Nella Larsen's first published novel, appeared in 1928 and won the Harmon Foundation's bronze medal. The New York Times Book Review proclaimed it had more “dignity” than most first novels and praised it for having a “wider outlook upon life” than writings by most African Americans. W. E. B. Du Bois declared she had published “the best piece of fiction” by an African American since Charles Waddell Chesnutt.
Quicksand is the story of Helga Crane, whose mixed heritage (she is the daughter of a Danish American mother and an African American father) complicates her quest for security and self-realization. When the novel begins, Helga Crane has achieved high status as a teacher at Naxos (an African American college modeled after Tuskegee) and seems set for social success as the fiancée of James Vayle, a solid member of the Atlanta African American bourgeoisie. But she is dissatisfied. She quits her job, breaks off her engagement, and travels to Chicago hoping to be welcomed into the family of her Danish American uncle. Uncle Peter's new wife rebuffs Helga at the door. Alone and nearly broke, Helga finally obtains employment as a travel companion to Mrs. Hayes-Rore, an African American activist en route to New York. Hayes-Rore introduces Helga to Anne Gray, a wealthy Harlem widow who becomes her next benefactor. Though Helga lands a respectable job and is welcomed into Harlem middle-class society, she soon becomes dissatisfied again. Her quest this time takes her to Copenhagen, where her Danish relatives not only welcome but flaunt their dark family member, and for two years, Helga is feted. Alex Olsen, a socially prominent Danish artist, asks Helga to become his mistress, and when she rejects this proposition he proposes marriage; but Helga is now tired of being an exotic, rare specimen and returns to Harlem. Not long after her return, she discovers that Anne Gray is going to marry Dr. Robert Anderson, a man who has always provoked ambiguous but powerful passions in Helga. After an embarrassing incident with Robert, Helga despairs of ever finding happiness. Wandering about in a stormy night, she seeks refuge in a storefront church, where she has a conversion experience and meets the Reverend Mr. Pleasant Green. She marries this uneducated country preacher and returns with him to Alabama, where she has three children in twenty months.

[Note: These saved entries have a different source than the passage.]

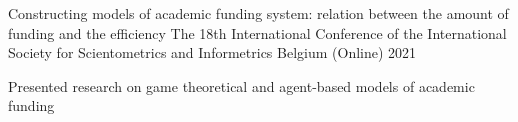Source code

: \begin{cventries}

%
%
%
  \cventry
    {Constructing models of academic funding system: relation between the amount of funding and the efficiency} %
    {The 18th International Conference of the International Society for Scientometrics and Informetrics} %
    {Belgium (Online)} %
    {2021} %
    {
      \begin{cvitems} %
        \item {Presented research on game theoretical and agent-based models of academic funding}
      \end{cvitems}
    }


\end{cventries}
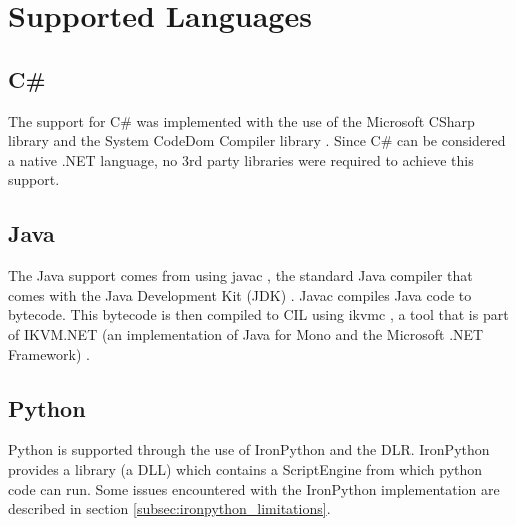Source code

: \section{Supported Languages}

\subsection{C\#}
The support for C\# was implemented with the use of the Microsoft CSharp library \cite{MicrosoftCSharp} and the System CodeDom Compiler library \cite{CodeDomCompiler}. Since C\# can be considered a native .NET language, no 3rd party libraries were required to achieve this support.

\subsection{Java}
The Java support comes from using javac \cite{Javac}, the standard Java compiler that comes with the Java Development Kit (JDK) \cite{JDK}. Javac compiles Java code to bytecode. This bytecode is then compiled to CIL using ikvmc \cite{IKVMC}, a tool that is part of IKVM.NET (an implementation of Java for Mono and the Microsoft .NET Framework) \cite{IKVM.NET}.

\subsection{Python}
Python is supported through the use of IronPython \cite{IronPython} and the DLR. IronPython provides a library (a DLL) which contains a ScriptEngine from which python code can run. Some issues encountered with the IronPython implementation are described in section \ref{subsec:ironpython_limitations}.
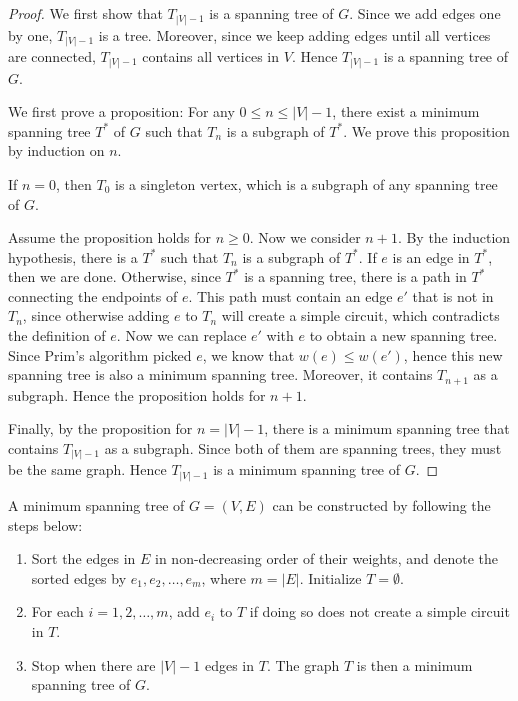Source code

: \begin{proof}
    We first show that $T_{|V|-1}$ is a spanning tree of $G$. Since we add edges one by one, $T_{|V|-1}$ is a tree. Moreover, since we keep adding edges until all vertices are connected, $T_{|V|-1}$ contains all vertices in $V$. Hence $T_{|V|-1}$ is a spanning tree of $G$.

    We first prove a proposition: For any $0\leq n\leq |V|-1$, there exist a minimum spanning tree $T^*$ of $G$ such that $T_n$ is a subgraph of $T^*$. We prove this proposition by induction on $n$.

    If $n=0$, then $T_0$ is a singleton vertex, which is a subgraph of any spanning tree of $G$.

    Assume the proposition holds for $n\geq 0$. Now we consider $n+1$. By the induction hypothesis, there is a $T^*$ such that $T_n$ is a subgraph of $T^*$. If $e$ is an edge in $T^*$, then we are done. 
    Otherwise, since $T^*$ is a spanning tree, there is a path in $T^*$ connecting the endpoints of $e$. This path must contain an edge $e'$ that is not in $T_n$, since otherwise adding $e$ to $T_n$ will create a simple circuit, which contradicts the definition of $e$. Now we can replace $e'$ with $e$ to obtain a new spanning tree. Since Prim's algorithm picked $e$, we know that $w(e)\leq w(e')$, hence this new spanning tree is also a minimum spanning tree. Moreover, it contains $T_{n+1}$ as a subgraph. Hence the proposition holds for $n+1$.

    Finally, by the proposition for $n=|V|-1$, there is a minimum spanning tree that contains $T_{|V|-1}$ as a subgraph. Since both of them are spanning trees, they must be the same graph. Hence $T_{|V|-1}$ is a minimum spanning tree of $G$.
\end{proof}

\begin{algo}
    A minimum spanning tree of $G=(V,E)$ can be constructed by following the steps below:
    \begin{enumerate}[itemindent=0ex, itemsep=0pt, label=\upshape{(\alph*)}]
        \item Sort the edges in $E$ in non-decreasing order of their weights, and denote the sorted edges by $e_1,e_2,\dots,e_{m}$, where $m=|E|$. Initialize $T=\emptyset$.
        \item For each $i=1,2,\dots,m$, add $e_i$ to $T$ if doing so does not create a simple circuit in $T$.
        \item Stop when there are $|V|-1$ edges in $T$. The graph $T$ is then a minimum spanning tree of $G$.
    \end{enumerate}
\end{algo}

Some critics find the novel's conclusion weak and ambiguous, but they generally praise its narrative unity and lush, evocative detail. They variously describe the tone of Quicksand as “wistful,” “zestful,” and “bitter” but generally agree that the book offers a pioneering psychological portrayal of a modern woman from a perspective that recognizes the inextricability of race, class, and gender. Scholars recognize the book as revising the stereotypes of the tragic mulatta and as providing one of the first serious considerations of both the limitations and the privileges of aspiring to the African American middle class. In her concern with gender and class, Larsen is often compared to Jessie Redmon Fauset and Dorothy West. Her interest in the particularities of race and sexuality also places her in conversation with Jean Toomer and Claude McKay.